Wilde Gerüchte wabern durch Berlin. Keiner weiß, woher sie kommen, aber jeder hat sie schon gehört. In der SPD, so heißt es in der Hauptstadt schon seit Tagen, gebe es Überlegungen, im Falle einer Niederlage bei der Landtagswahl in Niedersachsen am kommenden Sonntag den umstrittenen und im Ansehen der Wähler geradezu abgestürzten Kanzlerkandidaten Peer Steinbrück abzulösen.
Nur wenn es SPD und Grüne in Hannover schaffen, die dortige schwarz-gelbe Koalition abzulösen und selbst die Macht zu übernehmen, habe Steinbrück noch eine realistische Chance, seinen Wahlkampf wie geplant durchzuziehen und sich als Herausforderer von Angela Merkel zu positionieren.
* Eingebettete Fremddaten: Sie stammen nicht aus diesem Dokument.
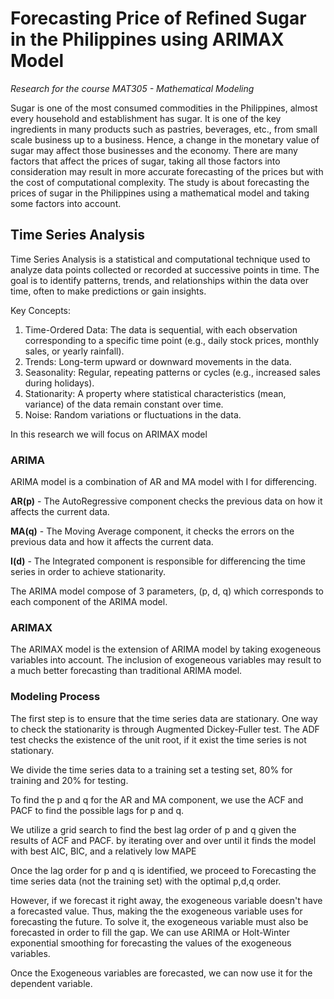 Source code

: # Forecasting Price of Refined Sugar in the Philippines using ARIMAX Model

_Research for the course MAT305 - Mathematical Modeling_

Sugar is one of the most consumed commodities in the Philippines, almost every household and establishment has sugar. It is one of the key ingredients in many products such as pastries, beverages, etc., from small scale business up to a business. Hence, a change in the monetary value of sugar may affect those businesses and the economy. There are many factors that affect the prices of sugar, taking all those factors into consideration may result in more accurate forecasting of the prices but with the cost of computational complexity. The study is about forecasting the prices of sugar in the Philippines using a mathematical model and taking some factors into account.

## Time Series Analysis

Time Series Analysis is a statistical and computational technique used to analyze data points collected or recorded at successive points in time. The goal is to identify patterns, trends, and relationships within the data over time, often to make predictions or gain insights.

Key Concepts:

1. Time-Ordered Data: The data is sequential, with each observation corresponding to a specific time point (e.g., daily stock prices, monthly sales, or yearly rainfall).
2. Trends: Long-term upward or downward movements in the data.
3. Seasonality: Regular, repeating patterns or cycles (e.g., increased sales during holidays).
4. Stationarity: A property where statistical characteristics (mean, variance) of the data remain constant over time.
5. Noise: Random variations or fluctuations in the data.

In this research we will focus on ARIMAX model

### ARIMA

ARIMA model is a combination of AR and MA model with I for differencing.

**AR(p)** - The AutoRegressive component checks the previous data on how it affects the current data.

**MA(q)** - The Moving Average component, it checks the errors on the previous data and how it affects the current data.

**I(d)** - The Integrated component is responsible for differencing the time series in order to achieve stationarity.

The ARIMA model compose of 3 parameters, (p, d, q) which corresponds to each component of the ARIMA model.

### ARIMAX

The ARIMAX model is the extension of ARIMA model by taking exogeneous variables into account. The inclusion of exogeneous variables may result to a much better forecasting than traditional ARIMA model.

### Modeling Process

The first step is to ensure that the time series data are stationary. One way to check the stationarity is through Augmented Dickey-Fuller test. The ADF test checks the existence of the unit root, if it exist the time series is not stationary.

We divide the time series data to a training set a testing set, 80% for training and 20% for testing.

To find the p and q for the AR and MA component, we use the ACF and PACF to find the possible lags for p and q.

We utilize a grid search to find the best lag order of p and q given the results of ACF and PACF. by iterating over and over until it finds the model with best AIC, BIC, and a relatively low MAPE

Once the lag order for p and q is identified, we proceed to Forecasting the time series data (not the training set) with the optimal p,d,q order.

However, if we forecast it right away, the exogeneous variable doesn't have a forecasted value. Thus, making the the exogeneous variable uses for forecasting the future. To solve it, the exogeneous variable must also be forecasted in order to fill the gap. We can use ARIMA or Holt-Winter exponential smoothing for forecasting the values of the exogeneous variables.

Once the Exogeneous variables are forecasted, we can now use it for the dependent variable.

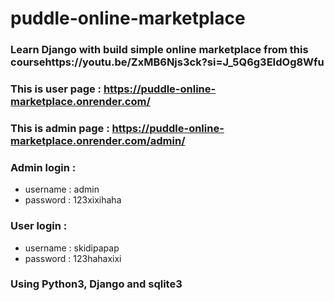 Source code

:# puddle-online-marketplace

### Learn Django with build simple online marketplace from this coursehttps://youtu.be/ZxMB6Njs3ck?si=J_5Q6g3EIdOg8Wfu

### This is user page : https://puddle-online-marketplace.onrender.com/

### This is admin page : https://puddle-online-marketplace.onrender.com/admin/

### Admin login :

- username : admin
- password : 123xixihaha

### User login :

- username : skidipapap
- password : 123hahaxixi

### Using Python3, Django and sqlite3
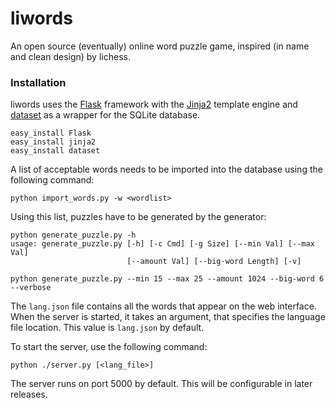 liwords
=======

An open source (eventually) online word puzzle game, inspired (in name and clean design) by lichess.

### Installation

liwords uses the [Flask](http://flask.pocoo.org/) framework with the [Jinja2](http://jinja.pocoo.org/docs/) template engine and [dataset](https://github.com/pudo/dataset) as a wrapper for the SQLite database.

    easy_install Flask
    easy_install jinja2
    easy_install dataset

A list of acceptable words needs to be imported into the database using the following command:

    python import_words.py -w <wordlist>
      
Using this list, puzzles have to be generated by the generator:

    python generate_puzzle.py -h
    usage: generate_puzzle.py [-h] [-c Cmd] [-g Size] [--min Val] [--max Val]
                              [--amount Val] [--big-word Length] [-v]

    python generate_puzzle.py --min 15 --max 25 --amount 1024 --big-word 6 --verbose

The `lang.json` file contains all the words that appear on the web interface.
When the server is started, it takes an argument, that specifies the language file location.
This value is `lang.json` by default.

To start the server, use the following command:

    python ./server.py [<lang_file>]
    
The server runs on port 5000 by default. 
This will be configurable in later releases.
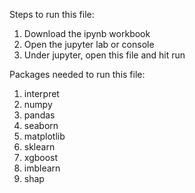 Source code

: Steps to run this file:

1. Download the ipynb workbook
2. Open the jupyter lab or console
3. Under jupyter, open this file and hit run


Packages needed to run this file:
1. interpret
2. numpy
3. pandas
4. seaborn
5. matplotlib
6. sklearn
7. xgboost
8. imblearn
9. shap
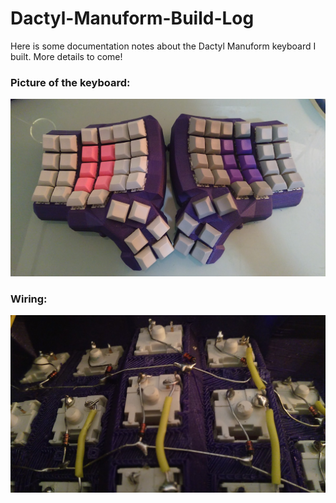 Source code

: # Dactyl-Manuform-Build-Log
Here is some documentation notes about the Dactyl Manuform keyboard I built. More details to come!

### Picture of the keyboard:
![Completed Dactyl:](OverviewPicture.jpg)


### Wiring:
![Wiring:](wiringTip.jpg)
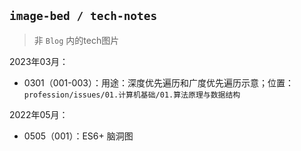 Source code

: ##  `image-bed / tech-notes`

> 非 `Blog` 内的tech图片

2023年03月：

* 0301（001-003）：用途：深度优先遍历和广度优先遍历示意；位置：`profession/issues/01.计算机基础/01.算法原理与数据结构`

2022年05月：

* 0505（001）：ES6+ 脑洞图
Falls aber CDU und FDP es doch wieder schaffen würden, wäre das erhoffte Signal für einen Neustart der Kampagne weg. Gelinge dies aber nicht, so wollen Insider wissen, müsse Parteichef Sigmar Gabriel ran, egal ob er wolle oder nicht.
Stimmt's oder stimmt's nicht? „Völliger Quatsch“, sagte Parteichef Gabriel am Samstag bei einer Klausurtagung der hessischen SPD. Diese Gerüchte seien eine reine Erfindung der Medien, in der Partei gebe es keine derartigen Überlegungen. Ausdrücklich stellte er sich hinter Steinbrück: „Egal wie die Niedersachsen-Wahl ausgeht: Es wird keine Diskussion um den Kanzlerkandidaten geben.“
Kurt Beck: „Fantasieprodukt“
Auch der in dieser Woche aus dem Amt scheidende Ministerpräsident von Rheinland-Pfalz, Kurt Beck, wies diese Gerüchte als Fantasieprodukt zurück. „Was im Moment abläuft, ist eine üble Kampagne“, sagte der frühere SPD-Chef in einem Interview. „Es reicht jetzt wirklich. Ich kann nur sagen, auch an die Adresse meiner Partei: Jetzt erst recht mit und für Peer Steinbrück.“ Und auch Altkanzler Gerhard Schröder reihte sich demonstrativ in die Reihe der Steinbrück-Unterstützer ein: „Ich wundere mich darüber, was Peer Steinbrück alles vorgeworfen wird.“
Doch diese Äußerungen können nicht darüber hinwegtäuschen, dass die Nervosität wenige Tage vor dem Urnengang im zweitgrößten Flächenland der Republik steigt. Nicht nur bei den Sozialdemokraten. Die Wahl am 20. Januar gilt als wichtiger Stimmungstest und als Weichenstellung für den Bundestagswahlkampf. Im Willy-Brandt-Haus war ein Sieg von Rot-Grün schon fest eingeplant gewesen, nachdem alle Meinungsumfragen monatelang ein Scheitern der FDP an der Fünf-Prozent-Hürde vorhergesagt hatten.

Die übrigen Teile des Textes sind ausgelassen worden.